Exercise directions>
In the answer, every entry must appear exactly as given.

Given entries>
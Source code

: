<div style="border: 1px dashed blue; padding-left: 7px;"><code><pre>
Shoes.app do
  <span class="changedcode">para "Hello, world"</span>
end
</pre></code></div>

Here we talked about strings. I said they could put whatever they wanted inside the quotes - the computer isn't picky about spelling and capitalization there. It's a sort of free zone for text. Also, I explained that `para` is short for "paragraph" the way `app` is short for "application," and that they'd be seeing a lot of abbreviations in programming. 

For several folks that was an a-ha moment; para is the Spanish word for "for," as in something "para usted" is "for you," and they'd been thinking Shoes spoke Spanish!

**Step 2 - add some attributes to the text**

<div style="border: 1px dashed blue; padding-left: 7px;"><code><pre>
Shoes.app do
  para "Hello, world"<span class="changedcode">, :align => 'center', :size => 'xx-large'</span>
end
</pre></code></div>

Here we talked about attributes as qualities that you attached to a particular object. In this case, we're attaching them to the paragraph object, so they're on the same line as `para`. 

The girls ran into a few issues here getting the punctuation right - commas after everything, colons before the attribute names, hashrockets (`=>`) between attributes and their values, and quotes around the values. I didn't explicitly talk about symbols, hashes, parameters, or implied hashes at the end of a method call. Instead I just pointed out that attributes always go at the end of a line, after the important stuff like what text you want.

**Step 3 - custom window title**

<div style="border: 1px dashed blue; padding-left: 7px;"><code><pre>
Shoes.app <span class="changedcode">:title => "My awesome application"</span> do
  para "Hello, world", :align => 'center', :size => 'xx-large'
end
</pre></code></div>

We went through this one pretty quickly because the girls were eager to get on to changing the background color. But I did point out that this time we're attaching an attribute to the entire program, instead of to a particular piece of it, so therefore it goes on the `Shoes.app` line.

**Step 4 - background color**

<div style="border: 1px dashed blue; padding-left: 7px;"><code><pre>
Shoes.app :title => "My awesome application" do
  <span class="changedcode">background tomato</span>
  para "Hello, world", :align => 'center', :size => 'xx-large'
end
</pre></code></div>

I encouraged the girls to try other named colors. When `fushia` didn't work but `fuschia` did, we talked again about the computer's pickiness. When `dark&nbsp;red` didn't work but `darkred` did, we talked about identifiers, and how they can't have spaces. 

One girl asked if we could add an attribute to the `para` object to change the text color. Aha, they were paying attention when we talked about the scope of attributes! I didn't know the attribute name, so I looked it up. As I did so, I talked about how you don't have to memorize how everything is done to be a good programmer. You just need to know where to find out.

Task solution>
Source code

:<div style="border: 1px dashed blue; padding-left: 7px;"><code><pre>
Shoes.app do
  <span class="changedcode">para "Hello, world"</span>
end
</pre></code></div>

Here we talked about strings. I said they could put whatever they wanted inside the quotes - the computer isn't picky about spelling and capitalization there. It's a sort of free zone for text. Also, I explained that `para` is short for "paragraph" the way `app` is short for "application," and that they'd be seeing a lot of abbreviations in programming. 

For several folks that was an a-ha moment; para is the Spanish word for "for," as in something "para usted" is "for you," and they'd been thinking Shoes spoke Spanish!

**Step 2 - add some attributes to the text**

<div style="border: 1px dashed blue; padding-left: 7px;"><code><pre>
Shoes.app do
  para "Hello, world"<span class="changedcode">, :align => 'center', :size => 'xx-large'</span>
end
</pre></code></div>

Here we talked about attributes as qualities that you attached to a particular object. In this case, we're attaching them to the paragraph object, so they're on the same line as `para`. 

The girls ran into a few issues here getting the punctuation right - commas after everything, colons before the attribute names, hashrockets (`=>`) between attributes and their values, and quotes around the values. I didn't explicitly talk about symbols, hashes, parameters, or implied hashes at the end of a method call. Instead I just pointed out that attributes always go at the end of a line, after the important stuff like what text you want.

**Step 3 - custom window title**

<div style="border: 1px dashed blue; padding-left: 7px;"><code><pre>
Shoes.app <span class="changedcode">:title => "My awesome application"</span> do
  para "Hello, world", :align => 'center', :size => 'xx-large'
end
</pre></code></div>

We went through this one pretty quickly because the girls were eager to get on to changing the background color. But I did point out that this time we're attaching an attribute to the entire program, instead of to a particular piece of it, so therefore it goes on the `Shoes.app` line.

**Step 4 - background color**

<div style="border: 1px dashed blue; padding-left: 7px;"><code><pre>
Shoes.app :title => "My awesome application" do
  <span class="changedcode">background tomato</span>
  para "Hello, world", :align => 'center', :size => 'xx-large'
end
</pre></code></div>

I encouraged the girls to try other named colors. When `fushia` didn't work but `fuschia` did, we talked again about the computer's pickiness. When `dark&nbsp;red` didn't work but `darkred` did, we talked about identifiers, and how they can't have spaces. 

One girl asked if we could add an attribute to the `para` object to change the text color. Aha, they were paying attention when we talked about the scope of attributes! I didn't know the attribute name, so I looked it up. As I did so, I talked about how you don't have to memorize how everything is done to be a good programmer. You just need to know where to find out.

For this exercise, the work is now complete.